(RECORDS SUPPLIED)

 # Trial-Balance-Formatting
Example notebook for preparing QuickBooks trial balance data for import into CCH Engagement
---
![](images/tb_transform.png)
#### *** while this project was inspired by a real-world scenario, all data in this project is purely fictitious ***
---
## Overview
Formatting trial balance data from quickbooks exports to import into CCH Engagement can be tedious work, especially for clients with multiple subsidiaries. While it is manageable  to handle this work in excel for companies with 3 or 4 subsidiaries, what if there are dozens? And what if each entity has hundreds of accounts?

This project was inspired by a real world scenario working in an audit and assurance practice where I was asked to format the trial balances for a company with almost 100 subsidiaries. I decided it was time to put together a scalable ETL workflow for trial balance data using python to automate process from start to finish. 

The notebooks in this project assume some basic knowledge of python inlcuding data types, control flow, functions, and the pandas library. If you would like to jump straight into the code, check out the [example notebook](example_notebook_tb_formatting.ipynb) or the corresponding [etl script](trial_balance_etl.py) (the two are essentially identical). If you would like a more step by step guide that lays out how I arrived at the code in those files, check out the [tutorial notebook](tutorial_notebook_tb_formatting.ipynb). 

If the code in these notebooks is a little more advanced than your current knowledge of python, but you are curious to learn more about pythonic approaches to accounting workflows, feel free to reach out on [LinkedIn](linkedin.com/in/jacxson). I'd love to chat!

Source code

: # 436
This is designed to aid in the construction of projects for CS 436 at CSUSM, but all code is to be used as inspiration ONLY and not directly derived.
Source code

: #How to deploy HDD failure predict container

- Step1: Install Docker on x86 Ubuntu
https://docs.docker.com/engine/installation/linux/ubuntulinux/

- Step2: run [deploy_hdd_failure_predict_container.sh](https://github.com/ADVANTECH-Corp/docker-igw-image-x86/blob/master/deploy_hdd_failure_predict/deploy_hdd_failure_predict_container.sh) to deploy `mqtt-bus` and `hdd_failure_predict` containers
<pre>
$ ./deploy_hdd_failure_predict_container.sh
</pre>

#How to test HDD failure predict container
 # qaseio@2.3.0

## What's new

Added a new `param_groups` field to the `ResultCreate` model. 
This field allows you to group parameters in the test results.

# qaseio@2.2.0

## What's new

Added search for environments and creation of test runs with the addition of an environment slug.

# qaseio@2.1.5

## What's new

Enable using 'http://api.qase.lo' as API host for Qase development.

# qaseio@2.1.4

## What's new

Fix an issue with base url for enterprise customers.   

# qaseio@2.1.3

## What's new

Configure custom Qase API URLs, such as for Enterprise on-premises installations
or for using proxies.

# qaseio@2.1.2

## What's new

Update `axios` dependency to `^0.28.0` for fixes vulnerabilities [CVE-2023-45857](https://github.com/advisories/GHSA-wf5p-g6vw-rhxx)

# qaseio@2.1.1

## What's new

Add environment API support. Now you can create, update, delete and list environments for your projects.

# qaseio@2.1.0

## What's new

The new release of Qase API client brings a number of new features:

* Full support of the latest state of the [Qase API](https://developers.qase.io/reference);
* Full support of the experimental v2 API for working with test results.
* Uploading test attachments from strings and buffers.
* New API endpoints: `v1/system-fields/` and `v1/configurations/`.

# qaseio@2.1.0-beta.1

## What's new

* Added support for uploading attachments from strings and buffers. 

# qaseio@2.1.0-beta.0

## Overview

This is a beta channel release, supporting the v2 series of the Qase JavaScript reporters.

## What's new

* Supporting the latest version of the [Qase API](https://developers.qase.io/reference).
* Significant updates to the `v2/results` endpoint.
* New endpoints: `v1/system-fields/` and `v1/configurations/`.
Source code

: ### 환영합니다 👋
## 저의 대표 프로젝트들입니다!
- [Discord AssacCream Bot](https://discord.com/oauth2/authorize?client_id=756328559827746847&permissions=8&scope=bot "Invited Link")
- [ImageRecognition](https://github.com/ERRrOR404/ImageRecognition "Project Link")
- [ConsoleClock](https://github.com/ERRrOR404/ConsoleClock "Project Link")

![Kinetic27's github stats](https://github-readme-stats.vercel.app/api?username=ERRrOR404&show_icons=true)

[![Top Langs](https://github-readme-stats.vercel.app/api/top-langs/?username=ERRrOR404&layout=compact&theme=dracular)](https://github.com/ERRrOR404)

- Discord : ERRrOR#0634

(End RECORDS SUPPLIED)

Without changing a single character, write out all of the entries.

*TASK SOLUTION*:
 # Trial-Balance-Formatting
Example notebook for preparing QuickBooks trial balance data for import into CCH Engagement
---
![](images/tb_transform.png)
#### *** while this project was inspired by a real-world scenario, all data in this project is purely fictitious ***
---
## Overview
Formatting trial balance data from quickbooks exports to import into CCH Engagement can be tedious work, especially for clients with multiple subsidiaries. While it is manageable  to handle this work in excel for companies with 3 or 4 subsidiaries, what if there are dozens? And what if each entity has hundreds of accounts?

This project was inspired by a real world scenario working in an audit and assurance practice where I was asked to format the trial balances for a company with almost 100 subsidiaries. I decided it was time to put together a scalable ETL workflow for trial balance data using python to automate process from start to finish. 

The notebooks in this project assume some basic knowledge of python inlcuding data types, control flow, functions, and the pandas library. If you would like to jump straight into the code, check out the [example notebook](example_notebook_tb_formatting.ipynb) or the corresponding [etl script](trial_balance_etl.py) (the two are essentially identical). If you would like a more step by step guide that lays out how I arrived at the code in those files, check out the [tutorial notebook](tutorial_notebook_tb_formatting.ipynb). 

If the code in these notebooks is a little more advanced than your current knowledge of python, but you are curious to learn more about pythonic approaches to accounting workflows, feel free to reach out on [LinkedIn](linkedin.com/in/jacxson). I'd love to chat!

Source code

: # 436
This is designed to aid in the construction of projects for CS 436 at CSUSM, but all code is to be used as inspiration ONLY and not directly derived.
Source code

: #How to deploy HDD failure predict container

- Step1: Install Docker on x86 Ubuntu
https://docs.docker.com/engine/installation/linux/ubuntulinux/

- Step2: run [deploy_hdd_failure_predict_container.sh](https://github.com/ADVANTECH-Corp/docker-igw-image-x86/blob/master/deploy_hdd_failure_predict/deploy_hdd_failure_predict_container.sh) to deploy `mqtt-bus` and `hdd_failure_predict` containers
<pre>
$ ./deploy_hdd_failure_predict_container.sh
</pre>

#How to test HDD failure predict container
 # qaseio@2.3.0

## What's new

Added a new `param_groups` field to the `ResultCreate` model. 
This field allows you to group parameters in the test results.

# qaseio@2.2.0

## What's new

Added search for environments and creation of test runs with the addition of an environment slug.

# qaseio@2.1.5

## What's new

Enable using 'http://api.qase.lo' as API host for Qase development.

# qaseio@2.1.4

## What's new

Fix an issue with base url for enterprise customers.   

# qaseio@2.1.3

## What's new

Configure custom Qase API URLs, such as for Enterprise on-premises installations
or for using proxies.

# qaseio@2.1.2

## What's new

Update `axios` dependency to `^0.28.0` for fixes vulnerabilities [CVE-2023-45857](https://github.com/advisories/GHSA-wf5p-g6vw-rhxx)

# qaseio@2.1.1

## What's new

Add environment API support. Now you can create, update, delete and list environments for your projects.

# qaseio@2.1.0

## What's new

The new release of Qase API client brings a number of new features:

* Full support of the latest state of the [Qase API](https://developers.qase.io/reference);
* Full support of the experimental v2 API for working with test results.
* Uploading test attachments from strings and buffers.
* New API endpoints: `v1/system-fields/` and `v1/configurations/`.

# qaseio@2.1.0-beta.1

## What's new

* Added support for uploading attachments from strings and buffers. 

# qaseio@2.1.0-beta.0

## Overview

This is a beta channel release, supporting the v2 series of the Qase JavaScript reporters.

## What's new

* Supporting the latest version of the [Qase API](https://developers.qase.io/reference).
* Significant updates to the `v2/results` endpoint.
* New endpoints: `v1/system-fields/` and `v1/configurations/`.
Source code

: ### 환영합니다 👋
## 저의 대표 프로젝트들입니다!
- [Discord AssacCream Bot](https://discord.com/oauth2/authorize?client_id=756328559827746847&permissions=8&scope=bot "Invited Link")
- [ImageRecognition](https://github.com/ERRrOR404/ImageRecognition "Project Link")
- [ConsoleClock](https://github.com/ERRrOR404/ConsoleClock "Project Link")

![Kinetic27's github stats](https://github-readme-stats.vercel.app/api?username=ERRrOR404&show_icons=true)

[![Top Langs](https://github-readme-stats.vercel.app/api/top-langs/?username=ERRrOR404&layout=compact&theme=dracular)](https://github.com/ERRrOR404)

- Discord : ERRrOR#0634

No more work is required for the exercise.